## Cake Cutting Algorithms – 6 : Fair Convex Partitioning

Well,

This post is a digression in the series of posts which discussed about cake cutting algorithms, in a sense that definition of “fair” changes in this article and it introduces a new concept of convex partitioning. I acknowledge my dear friend rik for bringing this problem to my notice.

Problem : A cake is to be divided amongst $n$ people. The condition is that each one should get a single piece, so all these pieces have to be of the same size. ( By “same size” we mean that volume of the cake has to be same. In this case, given any piece, everybody would evaluate it to posses the same value, which was not the case for earlier articles. ) Entire cake is homogeneous so if we look the cake from the top, we need to divide the cake into exactly n pieces such that area of the top view of every piece has the same area. Furthermore, the frosting would be poured onto the pieces after they have been cut, so all pieces should have equal perimeter. Looking from the top, cake is a convex set.

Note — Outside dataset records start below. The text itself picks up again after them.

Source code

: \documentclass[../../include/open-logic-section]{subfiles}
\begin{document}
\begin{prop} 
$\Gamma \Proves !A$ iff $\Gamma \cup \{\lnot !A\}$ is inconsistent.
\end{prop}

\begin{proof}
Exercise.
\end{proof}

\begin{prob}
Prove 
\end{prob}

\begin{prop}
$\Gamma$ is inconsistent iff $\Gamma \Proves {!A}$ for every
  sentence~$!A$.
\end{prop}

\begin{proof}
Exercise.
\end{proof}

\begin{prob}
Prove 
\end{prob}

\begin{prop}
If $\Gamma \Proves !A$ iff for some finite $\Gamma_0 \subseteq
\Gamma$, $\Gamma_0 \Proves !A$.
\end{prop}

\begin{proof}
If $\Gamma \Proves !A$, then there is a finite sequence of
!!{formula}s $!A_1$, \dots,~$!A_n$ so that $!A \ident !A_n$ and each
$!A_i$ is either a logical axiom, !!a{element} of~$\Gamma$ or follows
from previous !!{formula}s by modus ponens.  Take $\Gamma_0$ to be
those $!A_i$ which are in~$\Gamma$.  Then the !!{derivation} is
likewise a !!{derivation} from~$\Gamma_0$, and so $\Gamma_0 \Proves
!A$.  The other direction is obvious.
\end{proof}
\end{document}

So, the cake ( a 2-d convex set ) has to be divided in $n$ pieces of equal area and equal perimeter.

Solution : Well, those who are looking curiously for a solution, I am sorry to say that this problem is an open problem in general. That is, it is yet unknown whether for any given $n$ and any given convex set such a partitioning even exist and if so, how to achieve such a partitioning. For more details one can visit this web page.

However, for $n=2$ the proof that a partitioning exist is very easy. The proof is based on intermediate value theorem which states that for a continuous function $f$ if $f(x_1) = 0, f(x_2)=1$ then there exist a point $z$ such that $f(z) = 1/2$.

Claim 1 : Given any direction, there exist a line which bisect the convex set into two parts such that they have equal area.

Proof : For any given direction, let’s have a line such that the entire convex set is below the line. Let us define a function $f$ such that $f(y)=$ fraction of area of the convex set above the line, where $y$ denotes the intersection point between the line and $y-axis$ . Now, slowly move the line downwards so that it intersects with the convex set. So, initially $f(y)=0$ and at the end $f(y)=1$. So intermediate value theorem tells us that there exist a line when $f(y) = 1/2$. When, the direction is parallel to $y-axis$ we can use x-intercepts.

Claim 2 : There exist a line which divides the convex set into two pieces so that the area and the perimeter of those pieces are equal.

Proof : From Claim 1, we know that for any given direction we can have a line which bisect the set area wise. Let us define a function $f$ such that $f(\theta)=$(perimeter of the piece above the line – perimeter of the piece below the line), where $\theta$ denotes the angle the line makes with $x-axis$. Let us say we start with $\theta=0$ and end with $\theta=\pi$. If $f(0) = a$ then $f(\pi) = -a$ because line has rotated 180 degree and the pieces switch their places. Again, due to intermediate value theorem we have that there exist a $\theta'$ such that $f(\theta')=0$. At this point, two pieces will have equal area as well as equal perimeter.

For this proof, I took inspiration from one of my post about necklace theorem.

–Saurabh Joshi